# [Your goal]
Which lines in the records below mention the word "nebo"? Copy each one out.

# [Available data]
━━━━━━━━━━━━━━━━━━━━━━━━━━━━━━

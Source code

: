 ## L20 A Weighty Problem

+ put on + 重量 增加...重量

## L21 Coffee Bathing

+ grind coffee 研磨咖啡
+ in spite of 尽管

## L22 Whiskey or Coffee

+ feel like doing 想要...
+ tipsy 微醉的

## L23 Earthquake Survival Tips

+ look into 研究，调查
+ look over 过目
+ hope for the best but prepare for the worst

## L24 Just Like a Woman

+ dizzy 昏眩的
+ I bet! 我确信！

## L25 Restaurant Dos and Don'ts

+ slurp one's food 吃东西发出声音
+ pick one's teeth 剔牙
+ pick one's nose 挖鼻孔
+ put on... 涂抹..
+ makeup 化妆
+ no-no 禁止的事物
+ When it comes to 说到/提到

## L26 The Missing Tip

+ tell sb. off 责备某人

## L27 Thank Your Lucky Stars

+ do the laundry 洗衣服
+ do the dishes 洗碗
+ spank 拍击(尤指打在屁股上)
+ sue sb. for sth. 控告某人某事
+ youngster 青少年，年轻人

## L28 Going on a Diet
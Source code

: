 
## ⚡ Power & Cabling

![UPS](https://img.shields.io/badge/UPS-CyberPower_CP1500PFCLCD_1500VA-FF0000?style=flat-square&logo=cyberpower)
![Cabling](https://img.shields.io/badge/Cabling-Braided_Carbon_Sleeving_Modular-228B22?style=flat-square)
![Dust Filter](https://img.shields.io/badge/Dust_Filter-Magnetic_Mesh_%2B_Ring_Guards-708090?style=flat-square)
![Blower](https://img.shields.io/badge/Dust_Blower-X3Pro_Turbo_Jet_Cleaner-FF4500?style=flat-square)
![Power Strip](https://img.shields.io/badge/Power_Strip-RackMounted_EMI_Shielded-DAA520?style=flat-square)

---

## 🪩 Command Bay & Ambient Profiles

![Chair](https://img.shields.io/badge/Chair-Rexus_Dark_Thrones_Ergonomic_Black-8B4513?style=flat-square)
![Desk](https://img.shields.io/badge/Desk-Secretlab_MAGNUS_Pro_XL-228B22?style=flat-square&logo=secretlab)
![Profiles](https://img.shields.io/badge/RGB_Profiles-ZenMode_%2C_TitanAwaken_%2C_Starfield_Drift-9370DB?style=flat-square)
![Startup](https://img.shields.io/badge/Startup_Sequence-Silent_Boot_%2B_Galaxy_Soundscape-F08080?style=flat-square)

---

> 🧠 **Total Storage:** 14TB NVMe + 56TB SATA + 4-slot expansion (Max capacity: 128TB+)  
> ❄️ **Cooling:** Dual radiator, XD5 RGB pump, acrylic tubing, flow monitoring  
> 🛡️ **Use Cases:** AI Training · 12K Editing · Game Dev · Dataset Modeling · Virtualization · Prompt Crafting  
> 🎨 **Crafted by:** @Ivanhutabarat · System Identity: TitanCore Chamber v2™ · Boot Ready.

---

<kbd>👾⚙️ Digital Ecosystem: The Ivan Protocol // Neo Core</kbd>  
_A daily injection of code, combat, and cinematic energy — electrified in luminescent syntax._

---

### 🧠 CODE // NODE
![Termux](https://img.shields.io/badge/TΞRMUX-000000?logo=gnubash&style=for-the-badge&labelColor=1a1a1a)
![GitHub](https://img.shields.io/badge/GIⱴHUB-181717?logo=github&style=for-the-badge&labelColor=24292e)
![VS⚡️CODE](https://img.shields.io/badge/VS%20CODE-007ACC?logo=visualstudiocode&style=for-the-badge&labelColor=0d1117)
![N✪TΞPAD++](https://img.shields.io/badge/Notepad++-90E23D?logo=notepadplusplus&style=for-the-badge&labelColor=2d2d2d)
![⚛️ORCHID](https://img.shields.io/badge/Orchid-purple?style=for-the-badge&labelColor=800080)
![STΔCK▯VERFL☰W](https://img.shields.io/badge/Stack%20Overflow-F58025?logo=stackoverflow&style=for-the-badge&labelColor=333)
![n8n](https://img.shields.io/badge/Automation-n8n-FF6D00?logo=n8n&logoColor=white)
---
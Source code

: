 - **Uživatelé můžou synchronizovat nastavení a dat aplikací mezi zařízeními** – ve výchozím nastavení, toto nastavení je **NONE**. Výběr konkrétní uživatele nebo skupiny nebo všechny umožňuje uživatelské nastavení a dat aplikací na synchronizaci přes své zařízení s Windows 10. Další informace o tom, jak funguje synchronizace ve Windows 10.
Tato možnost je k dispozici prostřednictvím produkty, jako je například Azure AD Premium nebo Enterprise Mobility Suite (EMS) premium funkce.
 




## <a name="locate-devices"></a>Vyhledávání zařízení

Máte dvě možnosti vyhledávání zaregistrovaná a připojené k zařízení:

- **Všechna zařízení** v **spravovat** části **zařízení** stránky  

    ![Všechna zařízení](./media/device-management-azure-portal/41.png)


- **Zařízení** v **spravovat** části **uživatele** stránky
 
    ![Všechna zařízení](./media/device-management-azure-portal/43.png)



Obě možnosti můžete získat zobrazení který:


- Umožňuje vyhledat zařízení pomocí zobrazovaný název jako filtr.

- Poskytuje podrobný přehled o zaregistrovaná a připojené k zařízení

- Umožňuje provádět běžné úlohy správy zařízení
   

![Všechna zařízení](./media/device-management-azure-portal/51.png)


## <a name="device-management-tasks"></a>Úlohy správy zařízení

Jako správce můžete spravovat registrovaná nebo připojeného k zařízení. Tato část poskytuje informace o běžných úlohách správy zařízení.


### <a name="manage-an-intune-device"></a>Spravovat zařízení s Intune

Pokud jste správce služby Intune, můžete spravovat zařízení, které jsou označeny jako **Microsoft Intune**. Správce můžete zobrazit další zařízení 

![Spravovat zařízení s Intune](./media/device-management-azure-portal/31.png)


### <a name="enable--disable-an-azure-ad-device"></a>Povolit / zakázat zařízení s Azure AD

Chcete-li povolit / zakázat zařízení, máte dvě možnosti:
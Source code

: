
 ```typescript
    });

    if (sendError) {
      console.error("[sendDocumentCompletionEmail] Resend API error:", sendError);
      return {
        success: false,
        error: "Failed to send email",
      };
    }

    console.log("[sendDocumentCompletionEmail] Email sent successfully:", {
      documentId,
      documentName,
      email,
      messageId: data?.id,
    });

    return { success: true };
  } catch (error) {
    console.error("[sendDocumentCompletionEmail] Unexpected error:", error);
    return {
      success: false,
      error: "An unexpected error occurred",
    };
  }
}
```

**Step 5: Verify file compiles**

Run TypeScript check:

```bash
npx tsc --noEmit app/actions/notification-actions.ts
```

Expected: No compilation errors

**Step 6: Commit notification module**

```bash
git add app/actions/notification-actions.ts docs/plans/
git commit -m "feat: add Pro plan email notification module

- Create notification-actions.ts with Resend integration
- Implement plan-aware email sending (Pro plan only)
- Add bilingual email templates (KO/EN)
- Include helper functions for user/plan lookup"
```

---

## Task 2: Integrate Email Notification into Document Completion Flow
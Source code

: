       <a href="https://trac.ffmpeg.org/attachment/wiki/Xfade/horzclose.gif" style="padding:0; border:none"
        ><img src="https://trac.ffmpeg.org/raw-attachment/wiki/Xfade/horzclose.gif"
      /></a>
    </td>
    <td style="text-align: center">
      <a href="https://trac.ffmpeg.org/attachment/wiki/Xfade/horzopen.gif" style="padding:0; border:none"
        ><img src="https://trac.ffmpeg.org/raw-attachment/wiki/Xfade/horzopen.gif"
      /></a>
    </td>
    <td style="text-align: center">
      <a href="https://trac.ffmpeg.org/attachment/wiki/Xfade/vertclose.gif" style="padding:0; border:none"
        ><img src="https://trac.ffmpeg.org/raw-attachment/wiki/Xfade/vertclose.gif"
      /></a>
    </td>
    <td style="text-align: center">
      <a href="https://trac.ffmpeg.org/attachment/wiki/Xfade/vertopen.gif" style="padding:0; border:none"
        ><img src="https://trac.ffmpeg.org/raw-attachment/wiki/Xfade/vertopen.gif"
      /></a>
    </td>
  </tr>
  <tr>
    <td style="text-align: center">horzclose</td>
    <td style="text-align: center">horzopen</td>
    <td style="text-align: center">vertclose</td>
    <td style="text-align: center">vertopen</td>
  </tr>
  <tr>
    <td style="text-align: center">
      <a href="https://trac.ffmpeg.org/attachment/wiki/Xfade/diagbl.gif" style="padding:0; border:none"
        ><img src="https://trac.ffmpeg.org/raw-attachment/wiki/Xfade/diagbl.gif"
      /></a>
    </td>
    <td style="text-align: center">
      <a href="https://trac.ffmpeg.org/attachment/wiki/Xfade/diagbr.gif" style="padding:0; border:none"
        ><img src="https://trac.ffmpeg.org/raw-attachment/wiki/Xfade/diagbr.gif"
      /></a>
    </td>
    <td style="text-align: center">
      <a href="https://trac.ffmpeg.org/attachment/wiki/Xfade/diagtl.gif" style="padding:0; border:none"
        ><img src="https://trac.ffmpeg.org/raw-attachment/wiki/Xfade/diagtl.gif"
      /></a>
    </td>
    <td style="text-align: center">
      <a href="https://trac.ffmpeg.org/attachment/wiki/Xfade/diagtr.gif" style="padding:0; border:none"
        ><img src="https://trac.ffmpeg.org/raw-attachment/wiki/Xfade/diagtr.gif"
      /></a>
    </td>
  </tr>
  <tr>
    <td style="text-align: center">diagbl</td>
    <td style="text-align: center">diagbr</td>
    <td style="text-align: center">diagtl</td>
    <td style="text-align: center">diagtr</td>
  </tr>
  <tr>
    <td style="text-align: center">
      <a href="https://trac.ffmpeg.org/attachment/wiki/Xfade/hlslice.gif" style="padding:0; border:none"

━━━━━━━━━━━━━━━━━━━━━━━━━━━━━━

# [Task output]
: - **Uživatelé můžou synchronizovat nastavení a dat aplikací mezi zařízeními** – ve výchozím nastavení, toto nastavení je **NONE**. Výběr konkrétní uživatele nebo skupiny nebo všechny umožňuje uživatelské nastavení a dat aplikací na synchronizaci přes své zařízení s Windows 10. Další informace o tom, jak funguje synchronizace ve Windows 10.
Tato možnost je k dispozici prostřednictvím produkty, jako je například Azure AD Premium nebo Enterprise Mobility Suite (EMS) premium funkce.
Jako správce můžete spravovat registrovaná nebo připojeného k zařízení. Tato část poskytuje informace o běžných úlohách správy zařízení.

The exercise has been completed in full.